Osmanlının buyruğu huzur bırakmamıştır köyde. Ermeniler ne olacaklarını düşünmekte, Türkler Ermeni mallarını... (O köylü kurnazlığı kitapta öyle güzel bir dengeyle anlatılmış ki bakıp da bütün renkleriyle resmedilmiş gibi)
Muhtar Kör Yusuf köyün kardeşlik dengesidir. Ermeni kardeşlerine yardım edebileceği tek şey vardır kızlarını ve hamile Osanna’yı göndermemek. Kayalık köyü saklar kızları, taş olurlar bütün sorgulara işkencelere karşı vermezler kızları.

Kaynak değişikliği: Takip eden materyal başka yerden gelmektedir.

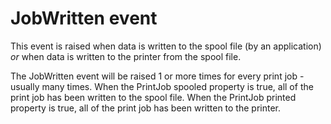 # JobWritten event

This event is raised when data is written to the spool file (by an application) _or_ when data is written to the printer from the spool file.

The JobWritten event will be raised 1 or more times for every print job - usually many times.  When the PrintJob spooled property is true, all of the print job has been written to the spool file.  When the PrintJob printed property is true, all of the print job has been written to the printer.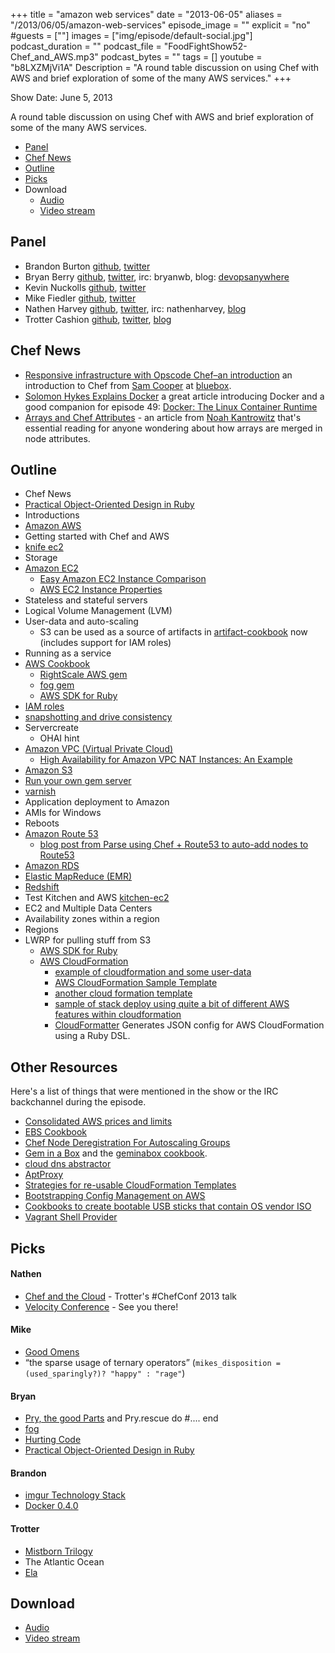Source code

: +++
title = "amazon web services"
date = "2013-06-05"
aliases = "/2013/06/05/amazon-web-services"
episode_image = ""
explicit = "no"
#guests = [""]
images = ["img/episode/default-social.jpg"]
podcast_duration = ""
podcast_file = "FoodFightShow52-Chef_and_AWS.mp3"
podcast_bytes = ""
tags = []
youtube = "b8LXZMjVi1A"
Description = "A round table discussion on using Chef with AWS and brief exploration of some of the many AWS services."
+++

Show Date:  June 5, 2013

A round table discussion on using Chef with AWS and brief exploration of some of the many AWS services.

* [Panel](http://foodfightshow.org/2013/06/amazon-web-services.html#panel)
* [Chef News](http://foodfightshow.org/2013/06/amazon-web-services.html#news)
* [Outline](http://foodfightshow.org/2013/06/amazon-web-services.html#outline)
* [Picks](http://foodfightshow.org/2013/06/amazon-web-services.html#picks)
* Download
  * [Audio](http://traffic.libsyn.com/foodfight/FoodFightShow52-Chef_and_AWS.mp3)
  * [Video stream](http://www.youtube.com/watch?v=b8LXZMjVi1A)


Panel<a name="panel"></a>
-----
* Brandon Burton [github](http://github.com/solarce), [twitter](https://twitter.com/solarce)
* Bryan Berry [github](http://github.com/bryanwb), [twitter](http://twitter.com/bryanwb), irc: bryanwb, blog: [devopsanywhere](http://devopsanywhere.blogspot.com)
* Kevin Nuckolls [github](https://github.com/knuckolls), [twitter](https://twitter.com/knuckolls)
* Mike Fiedler [github](http://github.com/miketheman), [twitter](http://twitter.com/mikefiedler)
* Nathen Harvey [github](http://github.com/nathenharvey), [twitter](http://twitter.com/nathenharvey), irc: nathenharvey, [blog](http://nathenharvey.com)
* Trotter Cashion [github](http://github.com/trotter), [twitter](http://twitter.com/cashion), [blog](http://trottercashion.com)

<!-- more -->

Chef News<a name="news"></a>
---------

* [Responsive infrastructure with Opscode Chef–an introduction](https://www.bluebox.net/about/blog/2013/06/responsive-infrastructure-with-opscode-chef-an-introduction/) an introduction to Chef from [Sam Cooper](https://github.com/sandfish8) at [bluebox](https://www.bluebox.net/).
* [Solomon Hykes Explains Docker](http://www.activestate.com/blog/2013/06/solomon-hykes-explains-docker) a great article introducing Docker and a good companion for episode 49:  [Docker: The Linux Container Runtime](http://foodfightshow.org/2013/04/docker-the-linux-container-runtime.html)
* [Arrays and Chef Attributes](https://coderanger.net/2013/06/arrays-and-chef/) - an article from [Noah Kantrowitz](https://twitter.com/kantrn) that's essential reading for anyone wondering about how arrays are merged in node attributes.

Outline<a name="outline"></a>
-------

* Chef News
* [Practical Object-Oriented Design in Ruby](http://www.poodr.info/)
* Introductions
* [Amazon AWS](http://aws.amazon.com/)
* Getting started with Chef and AWS
* [knife ec2](http://docs.opscode.com/plugin_knife_ec2.html)
* Storage
* [Amazon EC2](http://aws.amazon.com/ec2/)
  * [Easy Amazon EC2 Instance Comparison](http://www.ec2instances.info/)
  * [AWS EC2 Instance Properties](http://docs.aws.amazon.com/AWSCloudFormation/latest/UserGuide/aws-properties-ec2-instance.html)
* Stateless and stateful servers
* Logical Volume Management (LVM)
* User-data and auto-scaling
  * S3 can be used as a source of artifacts in [artifact-cookbook](http://ckbk.it/artifact) now (includes support for IAM roles)
* Running as a service
* [AWS Cookbook](http://ckbk.it/aws)
  * [RightScale AWS gem](http://rubygems.org/gems/right_aws)
  * [fog gem](http://rubygems.org/gems/fog)
  * [AWS SDK for Ruby](http://aws.amazon.com/sdkforruby/)
* [IAM roles](http://aws.typepad.com/aws/2012/06/iam-roles-for-ec2-instances-simplified-secure-access-to-aws-service-apis-from-ec2.html)
* [snapshotting and drive consistency](https://gist.github.com/anthroprose/9a1b3b7dbf3218578bcb)
* Servercreate
  * OHAI hint
* [Amazon VPC (Virtual Private Cloud)](http://aws.amazon.com/vpc/)
  * [High Availability for Amazon VPC NAT Instances: An Example](http://aws.amazon.com/articles/2781451301784570)
* [Amazon S3](http://aws.amazon.com/s3/)
* [Run your own gem server](http://guides.rubygems.org/run-your-own-gem-server/)
 * [varnish](https://github.com/opscode-cookbooks/varnish)
* Application deployment to Amazon
* AMIs for Windows
* Reboots
* [Amazon Route 53](http://aws.amazon.com/route53/)
  * [blog post from Parse using Chef + Route53 to auto-add nodes to Route53](http://blog.parse.com/2013/02/28/working-with-hostnames-in-a-dynamically-scaled-environment/)
* [Amazon RDS](http://aws.amazon.com/rds/)
* [Elastic MapReduce (EMR)](http://aws.amazon.com/elasticmapreduce/)
* [Redshift](http://aws.amazon.com/redshift/)
* Test Kitchen and AWS
  [kitchen-ec2](https://github.com/opscode/kitchen-ec2)
* EC2 and Multiple Data Centers
 * Availability zones within a region
 * Regions
* LWRP for pulling stuff from S3
  * [AWS SDK for Ruby](http://aws.amazon.com/sdkforruby/)
  * [AWS CloudFormation](http://aws.amazon.com/cloudformation/)
    * [example of cloudformation and some user-data](https://gist.github.com/solarce/5716564)
    * [AWS CloudFormation Sample Template](https://s3.amazonaws.com/cloudformation-templates-us-east-1/multi-tier-web-app-in-vpc.template)
    * [another cloud formation template](http://www.unixdaemon.net/stack-template.json)
    * [sample of stack deploy using quite a bit of different AWS features within cloudformation](https://gist.github.com/anthroprose/b3c7f4e0771abcfefef5)
    * [CloudFormatter](https://github.com/songkick/cloud_formatter) Generates JSON config for AWS CloudFormation using a Ruby DSL.

## Other Resources

Here's a list of things that were mentioned in the show or the IRC backchannel during the episode.

* [Consolidated AWS prices and limits](http://www.awsnow.info/)
* [EBS Cookbook](http://ckbk.it/ebs)
* [Chef Node Deregistration For Autoscaling Groups](http://www.nuvolecomputing.com/2012/07/02/chef-node-de-registration-for-autoscaling-groups/)
* [Gem in a Box](https://github.com/cwninja/geminabox) and the [geminabox cookbook](http://community.opscode.com/cookbooks/geminabox).
* [cloud dns abstractor](https://github.com/Netflix/denominator)
* [AptProxy](https://help.ubuntu.com/community/AptProxy)
* [Strategies for re-usable CloudFormation Templates](http://awsadvent.tumblr.com/post/38685647817/strategies-reusable-cfn-templates)
* [Bootstrapping Config Management on AWS](http://awsadvent.tumblr.com/post/37773106407/bootstrap-cfg-mgmt-aws)
* [Cookbooks to create bootable USB sticks that contain OS vendor ISO](https://github.com/ii-cookbooks/ii-usb)
* [Vagrant Shell Provider](https://github.com/destructuring/vagrant-shell)

Picks
-----
#### Nathen
* [Chef and the Cloud](http://www.opscode.com/blog/chefconf-talks/chef-and-the-cloud-trotter-cashion/) - Trotter's #ChefConf 2013 talk
* [Velocity Conference](http://velocityconf.com/) - See you there!

#### Mike
* [Good Omens](http://books.google.com/books/about/Good_Omens.html?id=B7FL6zzN_FsC)
*  “the sparse usage of ternary operators” (`mikes_disposition = (used_sparingly?)? "happy" : "rage"`)

#### Bryan
* [Pry, the good Parts](http://www.confreaks.com/videos/2467-railsconf2013-pry-the-good-parts)
and Pry.rescue do #.... end
* [fog](http://fog.io)
* [Hurting Code](http://www.youtube.com/watch?v=L_z5oqPrDWY)
* [Practical Object-Oriented Design in Ruby](http://www.poodr.info/)

#### Brandon
* [imgur Technology Stack](http://imgur.com/blog/2013/06/04/tech-tuesday-our-technology-stack/)
* [Docker 0.4.0](https://github.com/dotcloud/docker/wiki/Docker-0.4.0-release-note,-June-3-2013)

#### Trotter
* [Mistborn Trilogy](http://www.goodreads.com/book/show/6604209-mistborn-trilogy-boxed-set)
* The Atlantic Ocean
* [Ela](http://elaphilly.com/)

Download
--------
* [Audio](http://traffic.libsyn.com/foodfight/FoodFightShow52-Chef_and_AWS.mp3)
* [Video stream](http://www.youtube.com/watch?v=b8LXZMjVi1A)
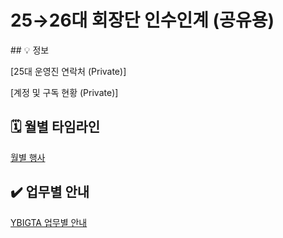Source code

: # 25→26대 회장단 인수인계 (공유용)

<aside>
## 💡 정보

[25대 운영진 연락처 (Private)]

[계정 및 구독 현황 (Private)]

</aside>

## 🗓️ 월별 타임라인

[월별 행사](./월별%20행사.csv)

## ✔️ 업무별 안내

[YBIGTA 업무별 안내](./업무별%20안내.csv)

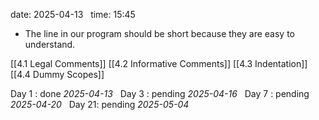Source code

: date: 2025-04-13  
time: 15:45  

- The line in our program should be short because they are easy to understand.

[[4.1 Legal Comments]]
[[4.2 Informative Comments]]
[[4.3 Indentation]]
[[4.4 Dummy Scopes]]

Day 1 : done *2025-04-13*  
Day 3 : pending *2025-04-16*  
Day 7 : pending *2025-04-20*  
Day 21: pending *2025-05-04*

Ya kızlarını bırakmak zorunda kalan analar, babalar. Dillere destan bir aşkla sevdiği hamile eşini bırakmak zorunda olan Misey...
Bu bölümü anlatmak için kitaptan yardım alacağım, çünkü elim klavyeden düştü kaldım öyle...
“N’olur anam, bırakma beni! Bırakma kınalı kuzunu
(...)
Gardaşlarımı götürürsün de, beni neden götürmezsin?
(...)
Yük müyüm size?”
Annehit daha fazla dayanamadı, bu son söz onu yerden yere vurmuştu. Doğrulttu kızını, gözlerinin içine baktı. Öyle bir baktı ki Satenik daha konuşamadı. Annesinin gözlerinde acıdan başka bir şey göremedi. Hem de öyle bir acıydı ki... Kız bu acıyı hiç anlayamadı. Bu güne kadar, hiç kimsenin gözlerini böyle alev alev yanarken görmemişti. Annesi yanıyordu, hem de cayır cayır...”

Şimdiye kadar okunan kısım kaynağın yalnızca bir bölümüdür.